Liver marker enzymes, including amino transferases, are usually found at low levels intracellularly as a result of normal cellular metabolism; however, their levels become elevated in certain conditions indicative of cellular damage and subsequent release into the bloodstream, which forms the basis for clinical analysis cum medical diagnosis. In particular, liver disease for instance, is accompanied with increased levels of AST and ALT, which may be due to damage to the liver cells, and have also been documented as hallmarks of diabetes mellitus [25]. Our findings show elevated levels of these marker enzymes in the experimental rats compared to the normal control group, consistent with similar reports of increase in hepatic enzymes in hyperglycemic animals treated with streptozotocin [26, 27]. However, injection of date fruit extract attenuated the rise by significantly reducing the levels of these enzymes in diabetic-treated groups compared with control. This finding also concurs with those reported for effects of isolates from date pericarp on alloxan-induced diabetes in rats [28], suggesting the effectiveness of date fruit in taming diabetic-induced alterations in experimental animals. ALT plays an important role in gluconeogenesis and amino acid metabolism by catalyzing the transamination reaction involving L-alanine and α-ketoglutarate to form pyruvate and L-glutamate, and thus its homeostasis probably influenced by the chemical composition of date palm may be a compensatory response to depletion of substrate for these metabolic pathways.

Alterations in serum lipid profile occasioned by streptozotocin-induced diabetes in the experimental rats were ameliorated upon treatment with the fruit extract, akin to the findings of [29], which indicates the hypolipedemic effect of date palm and a potential to delay development of coronary heart disease that usually characterizes diabetic-related complications. Diabetic hyperlipidemia is featured with enhanced Triacylglycerides, Total Cholesterol, Low-Density Lipoprotein, and decreased High-Density Lipoprotein cholesterol levels.

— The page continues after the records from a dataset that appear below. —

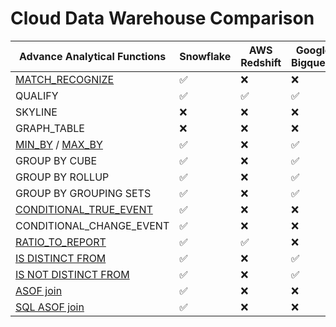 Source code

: # Cloud Data Warehouse Comparison

|Advance Analytical Functions                                                           |Snowflake   |AWS Redshift|Google Bigquery|Databricks |Oracle|Exasol|
|-----------------------------------------------------------------------------------|------------|------------|---------------|-----------|------|------|
|[MATCH_RECOGNIZE](https://qosf.com/applied-overview-of-MATCH_RECOGNIZE-clause.html)|✅          |❌          |❌             |❌        |✅    |❌    |
|QUALIFY                                                                            |✅          |✅          |✅             |✅        |✅    |✅    |
|SKYLINE                                                                            |❌          |❌          |❌             |❌        |❌    |✅    |
|GRAPH_TABLE                                                                        |❌          |❌          |❌             |❌        |✅    |❌    |
|[MIN_BY](https://qosf.com/min_by.html) / [MAX_BY](https://qosf.com/max_by.html)    |✅          |❌          |✅             |✅        |❌    |❌    |
|GROUP BY CUBE                                                                      |✅          |❌          |✅             |✅        |✅    |✅    |
|GROUP BY ROLLUP                                                                    |✅          |❌          |✅             |✅        |✅    |✅    |
|GROUP BY GROUPING SETS                                                             |✅          |❌          |✅             |✅        |✅    |✅    |
|[CONDITIONAL_TRUE_EVENT](https://qosf.com/conditional_true_event.html)             |✅          |❌          |❌             |❌        |❌    |❌    |
|CONDITIONAL_CHANGE_EVENT                                                           |✅          |❌          |❌             |❌        |❌    |❌    |
|[RATIO_TO_REPORT](https://qosf.com/ratio_to_report.html)                           |✅          |✅          |❌             |❌        |✅    |✅    |
|[IS DISTINCT FROM](https://qosf.com/null-safe-comparison-in-snowflake-sql.html)    |✅          |❌          |✅             |✅        |❌    |❌    |
|[IS NOT DISTINCT FROM](https://qosf.com/null-safe-comparison-in-snowflake-sql.html)|✅          |❌          |✅             |✅        |❌    |❌    |
|[ASOF join](https://qosf.com/ASOF-join.html)                                       |✅          |❌          |❌             |❌        |❌    |❌    |
|[SQL ASOF join](https://qosf.com/ASOF-and-MATCH_CONDITION-join.html)               |✅          |❌          |❌             |❌        |❌    |❌    |
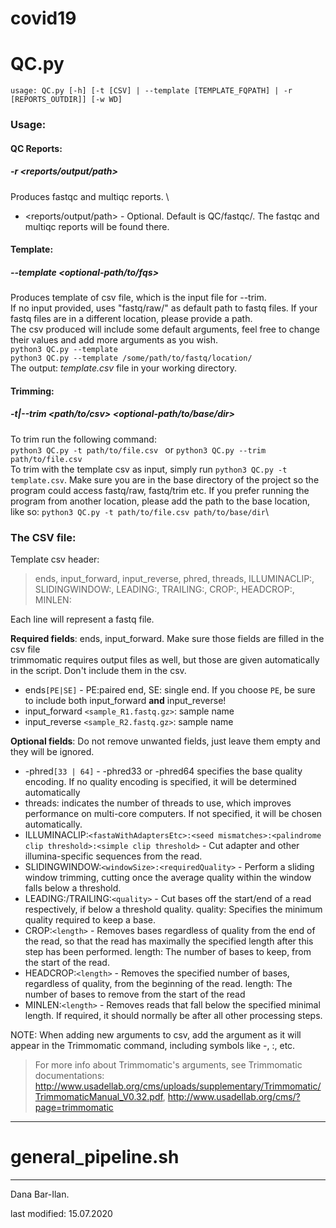 # covid19
# QC.py
`usage: QC.py [-h] [-t [CSV] | --template [TEMPLATE_FQPATH] | -r
             [REPORTS_OUTDIR]] [-w WD]`
### Usage:
#### QC Reports:
##### -r <reports/output/path>
Produces fastqc and multiqc reports. \
* <reports/output/path> - Optional. Default is QC/fastqc/. The fastqc and multiqc reports will be found there.
#### Template:
##### --template <optional-path/to/fqs>
Produces template of csv file, which is the input file for --trim.\
If no input provided, uses "fastq/raw/" as default path to fastq files. If your fastq files are in a different 
location, please provide a path.  \
The csv produced will include some default arguments, feel free to change their values and add more arguments as you 
wish. \
`python3 QC.py --template`\
`python3 QC.py --template /some/path/to/fastq/location/`\
The output: _template.csv_ file in your working directory.

#### Trimming:
##### -t|--trim <path/to/csv> <optional-path/to/base/dir>
To trim run the following command:\
`python3 QC.py -t path/to/file.csv ` or
`python3 QC.py --trim path/to/file.csv`\
To trim with the template csv as input, simply run `python3 QC.py -t template.csv`. Make sure you are in the base
directory of the project so the program could access fastq/raw, fastq/trim etc.
If you prefer running the program from another location, please add the path to the base location, like so:
`python3 QC.py -t path/to/file.csv path/to/base/dir`\

### The CSV file:
Template csv header:
>ends, input_forward, input_reverse, phred, threads, ILLUMINACLIP:, SLIDINGWINDOW:, LEADING:, TRAILING:, CROP:,
>HEADCROP:, MINLEN: 

Each line will represent a fastq file.

**Required fields**: ends, input_forward. Make sure those fields are filled in the csv file \
trimmomatic requires output files as well, but those are given automatically in the script. Don't include them in the csv.
* ends`[PE|SE]` - PE:paired end, SE: single end. If you choose `PE`, be sure to include both input_forward **and**  input_reverse! 
* input_forward `<sample_R1.fastq.gz>`: sample name
* input_reverse `<sample_R2.fastq.gz>`: sample name

**Optional fields**: 
Do not remove unwanted fields, just leave them empty and they will be ignored.
* -phred`[33 | 64]` -  -phred33 or -phred64 specifies the base quality encoding. If no quality encoding is specified,
it will be determined automatically 
* threads<int>: indicates the number of threads to use, which improves performance on multi-core
computers. If not specified, it will be chosen automatically. 
* ILLUMINACLIP:`<fastaWithAdaptersEtc>:<seed mismatches>:<palindrome clip
threshold>:<simple clip threshold>` - Cut adapter and other illumina-specific sequences from the read. 
* SLIDINGWINDOW:`<windowSize>:<requiredQuality>` -  Perform a sliding window trimming, cutting once the average quality 
within the window falls below a threshold. 
* LEADING:/TRAILING:`<quality>` - Cut bases off the start/end of a read respectively, if below a threshold quality. 
quality: Specifies the minimum quality required to keep a base.
* CROP:`<length>`  - Removes bases regardless of quality from the end of the read, so that the read has maximally
the specified length after this step has been performed. length: The number of bases to keep, from the start of the read.
* HEADCROP:`<length>` - Removes the specified number of bases, regardless of quality, from the beginning of the read.
length: The number of bases to remove from the start of the read
* MINLEN:`<length>` - Removes reads that fall below the specified minimal length.  If required, it should
normally be after all other processing steps. 

NOTE: When adding new arguments to csv, add the argument as it will appear in the Trimmomatic command,
 including symbols like -, :, etc. 
 
>For more info about Trimmomatic's arguments, see Trimmomatic documentations:
>http://www.usadellab.org/cms/uploads/supplementary/Trimmomatic/TrimmomaticManual_V0.32.pdf,
>http://www.usadellab.org/cms/?page=trimmomatic
---------------
# general_pipeline.sh
---------------
Dana Bar-Ilan.

last modified: 15.07.2020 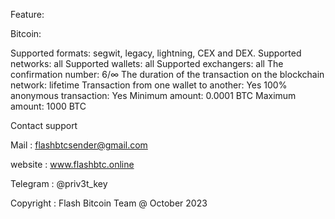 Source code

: Feature:

Bitcoin:

Supported formats: segwit, legacy, lightning, CEX and DEX.
Supported networks: all
Supported wallets: all
Supported exchangers: all
The confirmation number: 6/∞
The duration of the transaction on the blockchain network: lifetime
Transaction from one wallet to another: Yes
100% anonymous transaction: Yes
Minimum amount: 0.0001 BTC
Maximum amount: 1000 BTC

Contact support 

Mail : flashbtcsender@gmail.com

website : www.flashbtc.online

Telegram : @priv3t_key

Copyright : Flash Bitcoin Team @ October 2023
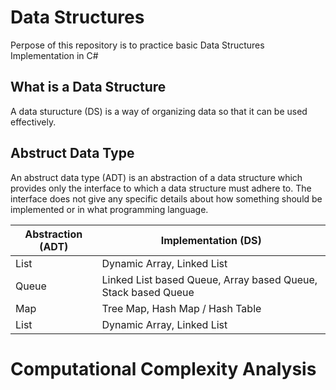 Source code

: # Data Structures
Perpose of this repository is to practice basic Data Structures Implementation in C#

## What is a Data Structure
A data sturucture (DS) is a way of organizing data so that it can be used effectively.

## Abstruct Data Type
An abstruct data type (ADT) is an abstraction of a data structure which provides only the interface to which a data structure must adhere to. 
The interface does not give any specific details about how something should be implemented or in what programming language.



| Abstraction (ADT) | Implementation (DS) |
| --- | --- |
| List | Dynamic Array, Linked List |
| Queue | Linked List based Queue, Array based Queue, Stack based Queue |
| Map | Tree Map, Hash Map / Hash Table |
| List | Dynamic Array, Linked List |

# Computational Complexity Analysis
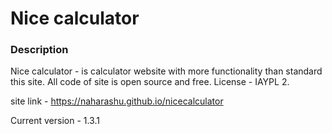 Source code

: # Nice calculator 

### Description 

Nice calculator - is calculator website with more functionality than standard this site. All code of site is open source and free. License - IAYPL 2.

site link - https://naharashu.github.io/nicecalculator

Current version - 1.3.1
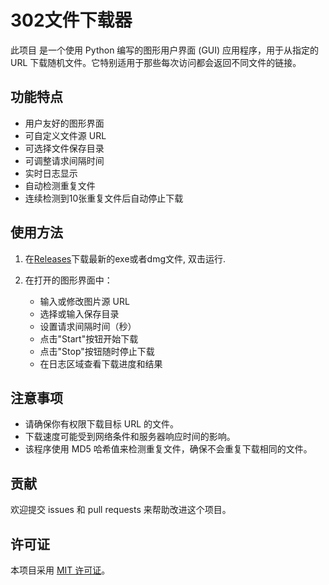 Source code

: # 302文件下载器

此项目 是一个使用 Python 编写的图形用户界面 (GUI) 应用程序，用于从指定的 URL 下载随机文件。它特别适用于那些每次访问都会返回不同文件的链接。

## 功能特点

- 用户友好的图形界面
- 可自定义文件源 URL
- 可选择文件保存目录
- 可调整请求间隔时间
- 实时日志显示
- 自动检测重复文件
- 连续检测到10张重复文件后自动停止下载


## 使用方法

1. 在[Releases](https://github.com/woodchen-ink/get-302img/releases)下载最新的exe或者dmg文件, 双击运行.

2. 在打开的图形界面中：
   - 输入或修改图片源 URL
   - 选择或输入保存目录
   - 设置请求间隔时间（秒）
   - 点击"Start"按钮开始下载
   - 点击"Stop"按钮随时停止下载
   - 在日志区域查看下载进度和结果

## 注意事项

- 请确保你有权限下载目标 URL 的文件。
- 下载速度可能受到网络条件和服务器响应时间的影响。
- 该程序使用 MD5 哈希值来检测重复文件，确保不会重复下载相同的文件。

## 贡献

欢迎提交 issues 和 pull requests 来帮助改进这个项目。

## 许可证

本项目采用 [MIT 许可证](LICENSE)。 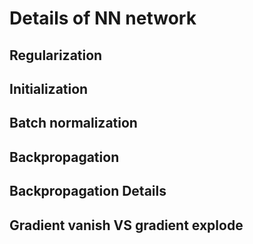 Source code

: # Details of NN network

## Regularization



## Initialization



## Batch normalization



## Backpropagation



## Backpropagation Details



## Gradient vanish VS gradient explode
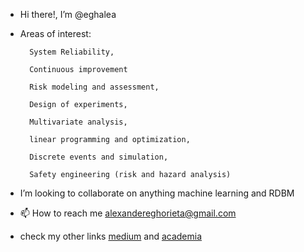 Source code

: - Hi there!, I’m @eghalea
- Areas of interest:
        
        System Reliability, 
        
        Continuous improvement
   
        Risk modeling and assessment, 
   
        Design of experiments, 
   
        Multivariate analysis,
   
        linear programming and optimization,
   
        Discrete events and simulation,
   
        Safety engineering (risk and hazard analysis)
   
- I’m looking to collaborate on anything machine learning and RDBM
- 📫 How to reach me alexandereghorieta@gmail.com
- check my other links [medium](https://medium.com/@meghorieta) and [academia](https://ttu.academia.edu/AlexanderMegaEghorieta)



<!---
eghalea/eghalea is a ✨ special ✨ repository because its `README.md` (this file) appears on your GitHub profile.
You can click the Preview link to take a look at your changes.
--->
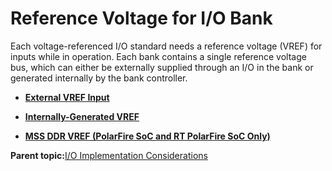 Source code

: # Reference Voltage for I/O Bank

Each voltage-referenced I/O standard needs a reference voltage \(VREF\) for inputs while in operation. Each bank contains a single reference voltage bus, which can either be externally supplied through an I/O in the bank or generated internally by the bank controller.

-   **[External VREF Input](GUID-45157055-2048-4759-9AF7-6D3BB60825C4.md)**  

-   **[Internally-Generated VREF](GUID-2D875B4A-39AD-4D29-8079-DCBC4B3D273E.md)**  

-   **[MSS DDR VREF \(PolarFire SoC and RT PolarFire SoC Only\)](GUID-6EC77B84-BC70-4D8F-9359-53107EEC01A1.md)**  


**Parent topic:**[I/O Implementation Considerations](GUID-984E4773-788B-43B2-8E99-D0C476AC29DD.md)

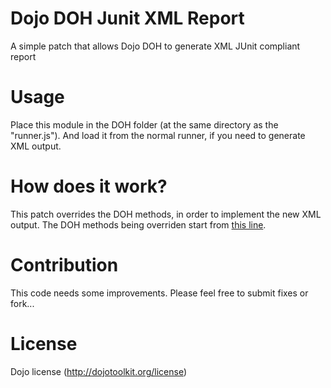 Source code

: Dojo DOH Junit XML Report
=

A simple patch that allows Dojo DOH to generate XML JUnit compliant report

Usage
=

Place this module in the DOH folder (at the same directory as the "runner.js"). And load it from the normal runner, if you need to generate XML output.

How does it work?
=

This patch overrides the DOH methods, in order to implement the new XML output. The DOH methods being overriden start from [this line](https://github.com/manekinekko/dojo-doh-junit-report/blob/master/runner-junit.js#L317).

Contribution
= 

This code needs some improvements. Please feel free to submit fixes or fork...

License
=

Dojo license (http://dojotoolkit.org/license)
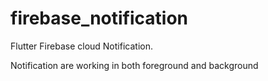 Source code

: # firebase_notification

 Flutter Firebase cloud Notification.
 
 Notification are working in both foreground and background
 
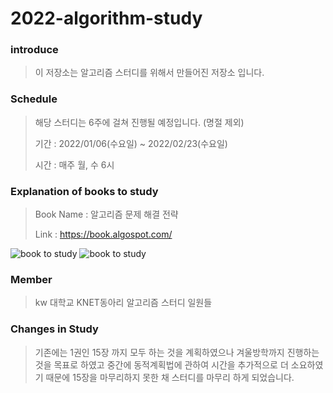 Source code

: # 2022-algorithm-study

### introduce

  > 이 저장소는 알고리즘 스터디를 위해서 만들어진 저장소 입니다.

### Schedule

  > 해당 스터디는 6주에 걸쳐 진행될 예정입니다. (명절 제외)
  > 
  > 기간 : 2022/01/06(수요일) ~ 2022/02/23(수요일)
  > 
  > 시간 : 매주 월, 수 6시

### Explanation of books to study

  > Book Name : 알고리즘 문제 해결 전략<br>
  > 
  > Link : https://book.algospot.com/ <br>
  
  ![book to study](https://book.algospot.com/static/img/cover1-small.png) ![book to study](https://book.algospot.com/static/img/cover2-small.png)

### Member

  > kw 대학교 KNET동아리 알고리즘 스터디 일원들

### Changes in Study
  > 기존에는 1권인 15장 까지 모두 하는 것을 계획하였으나 겨울방학까지 진행하는 것을 목표로 하였고 중간에 동적계획법에 관하여 시간을 추가적으로 더 소요하였기 때문에 15장을 마무리하지 못한 채 스터디를 마무리 하게 되었습니다.
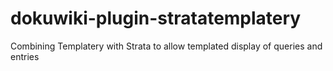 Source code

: dokuwiki-plugin-stratatemplatery
================================

Combining Templatery with Strata to allow templated display of queries and entries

These changes impose an increased risk for coronary heart disease in patients with DM. Low-Density Lipoprotein-C (LDL-C) positively and High-Density Lipoprotein-C (HDL-C) negatively correlate with the risk of cardiovascular disease [30, 31]. The significant antihyperlipidemic activity of the fruit of P. dactylifera in this study may be attributed to the presence of its various phytochemical constituents, some of which are revealed by the GC-MS analysis as a plausible analytical means of identifying bioactive components of the fruit. Since oxidative stress is implicated as a causative factor in the pathogenesis of diabetes, recent approaches focus on the role of oxidative stress in pancreatic 𝛽-cells damage [32], and hence antioxidants such as date palm may have a true antidiabetic effect via antioxidant potential. It has been suggested that antidiabetic action of date palm may occur through inhibition of carbohydrate metabolizing enzymes such as pancreatic 𝛼-amylase [33], which may decrease starch breakdown and offers good postprandial glycemic control. Also, antidiabetic action could be due to the stimulation of insulin release from residual 𝛽-cells or protection of functional 𝛽-cells from further atrophy by antidiabetic active constituents that may act individually or synergistically [34, 35].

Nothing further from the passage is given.